For garlic by itself, we’ll leave the garlic bulb together, cut across the tops of the cloves, drizzle it all with olive oil, then bake it wrapped in foil. It ends up ‘pasty’ and easy to squeeze out the garlic from the skins. And damn good.
Good point, makes sense. Garlic is powerful, and even in a sealed plastic container, some of the smell/essence comes out in the refrigerator (I end up wrapping the container in a whole bunch of plastic bags). So it wouldn’t be a big surprise if the peeled stuff loses something.
That said, I’ve roasted peeled garlic in a baking dish, mostly covered with olive oil, and it comes out excellent. I guess there should be a side-by-side comparison.
I’ve heard that it you toss garlic bulbs (I think after cutting off the top) on a smoker, they come out nice and tender with smokiness. I keep forgetting to try this, though. Will need to remember the next time I fire up the smoker.
Garlic gets really mild when cooked for a long period of time. I’m not a huge fan of near-raw garlic, but these had no relationship to those. Very tasty.
There was a guy in my church, from a well-known local family, who owned and ran what he called an “eco-farm.” One of the products he made and sold was black garlic, which is aged in high humidity and probably somewhat fermented. It apparently has an exotic taste, and a lot of the sharpness is mellowed in the aging process.
Guy used to tout its healthful and medicinal properties, but it is apparently prized in Asian cuisine for its flavour.
I do think we’ve gotten away from too many old-style processing techniques. Listened to a book where they discussed eating basically everything from a pig or other farm animals. I’m assuming eating that way could/would be more helpful and nutritious, just think of all the gelatin we’d get (instead of having to buy fancy collagen peptides).

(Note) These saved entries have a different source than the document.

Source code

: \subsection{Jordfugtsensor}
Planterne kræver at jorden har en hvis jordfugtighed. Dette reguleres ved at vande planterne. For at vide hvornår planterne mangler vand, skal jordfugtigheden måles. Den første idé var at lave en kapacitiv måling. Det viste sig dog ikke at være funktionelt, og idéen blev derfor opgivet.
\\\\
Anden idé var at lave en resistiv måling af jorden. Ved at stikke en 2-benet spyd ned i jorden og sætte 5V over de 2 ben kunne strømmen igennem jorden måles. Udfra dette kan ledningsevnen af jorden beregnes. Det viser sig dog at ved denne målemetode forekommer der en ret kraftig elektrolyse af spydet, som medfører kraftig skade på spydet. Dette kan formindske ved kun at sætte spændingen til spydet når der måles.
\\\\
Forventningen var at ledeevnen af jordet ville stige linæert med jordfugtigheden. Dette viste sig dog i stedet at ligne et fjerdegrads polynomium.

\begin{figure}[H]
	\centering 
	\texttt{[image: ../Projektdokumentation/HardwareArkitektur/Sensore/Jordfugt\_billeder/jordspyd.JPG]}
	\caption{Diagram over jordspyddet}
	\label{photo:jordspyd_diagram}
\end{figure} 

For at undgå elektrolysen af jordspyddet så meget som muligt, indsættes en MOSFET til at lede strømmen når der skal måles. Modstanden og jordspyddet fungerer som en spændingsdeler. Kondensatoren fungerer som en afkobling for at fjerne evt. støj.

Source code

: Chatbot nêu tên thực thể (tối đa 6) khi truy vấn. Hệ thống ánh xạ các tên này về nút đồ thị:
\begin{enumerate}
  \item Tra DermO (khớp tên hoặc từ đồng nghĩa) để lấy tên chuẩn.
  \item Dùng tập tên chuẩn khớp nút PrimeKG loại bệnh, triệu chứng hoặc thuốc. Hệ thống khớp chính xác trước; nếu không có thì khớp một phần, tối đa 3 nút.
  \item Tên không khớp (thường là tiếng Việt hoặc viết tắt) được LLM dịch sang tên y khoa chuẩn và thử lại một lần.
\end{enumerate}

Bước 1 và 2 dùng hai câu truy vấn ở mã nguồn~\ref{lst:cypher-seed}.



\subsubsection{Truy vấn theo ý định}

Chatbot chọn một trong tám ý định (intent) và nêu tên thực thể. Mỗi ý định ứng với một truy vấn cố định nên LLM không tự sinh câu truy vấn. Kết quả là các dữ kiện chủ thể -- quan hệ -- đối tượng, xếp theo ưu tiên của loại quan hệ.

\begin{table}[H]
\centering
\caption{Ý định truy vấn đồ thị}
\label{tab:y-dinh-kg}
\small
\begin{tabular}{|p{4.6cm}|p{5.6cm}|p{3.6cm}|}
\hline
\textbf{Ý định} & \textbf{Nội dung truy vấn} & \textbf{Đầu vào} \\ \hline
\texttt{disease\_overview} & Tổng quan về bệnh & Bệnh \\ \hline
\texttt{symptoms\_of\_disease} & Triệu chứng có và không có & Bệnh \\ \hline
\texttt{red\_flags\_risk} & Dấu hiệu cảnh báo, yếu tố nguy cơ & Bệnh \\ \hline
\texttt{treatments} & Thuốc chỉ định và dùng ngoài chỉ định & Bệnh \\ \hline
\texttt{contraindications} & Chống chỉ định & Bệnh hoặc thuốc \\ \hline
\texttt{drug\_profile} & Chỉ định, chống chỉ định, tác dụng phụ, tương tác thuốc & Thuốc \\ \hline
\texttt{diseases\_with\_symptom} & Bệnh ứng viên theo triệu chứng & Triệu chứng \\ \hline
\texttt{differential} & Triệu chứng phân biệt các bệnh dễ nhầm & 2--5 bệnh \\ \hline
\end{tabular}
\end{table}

I’m trying to get back toward that, but it’s hard to find time to do some of this.
But I think things like fermenting everything probably does have benefits.
And I think one proper place for plants is medicinal. I wouldn’t doubt his garlic has some medicinal properties.
Fermenting definitely does something. For instance, last summer, I had a bumper crop of hot peppers. I fermented them, and I barely got any “negative” reactions when I ate the fermented ones. But normally eating hot peppers causes me an immediate reaction, basically similar to an allergic reaction (though some people say that’s what hot peppers are supposed to do).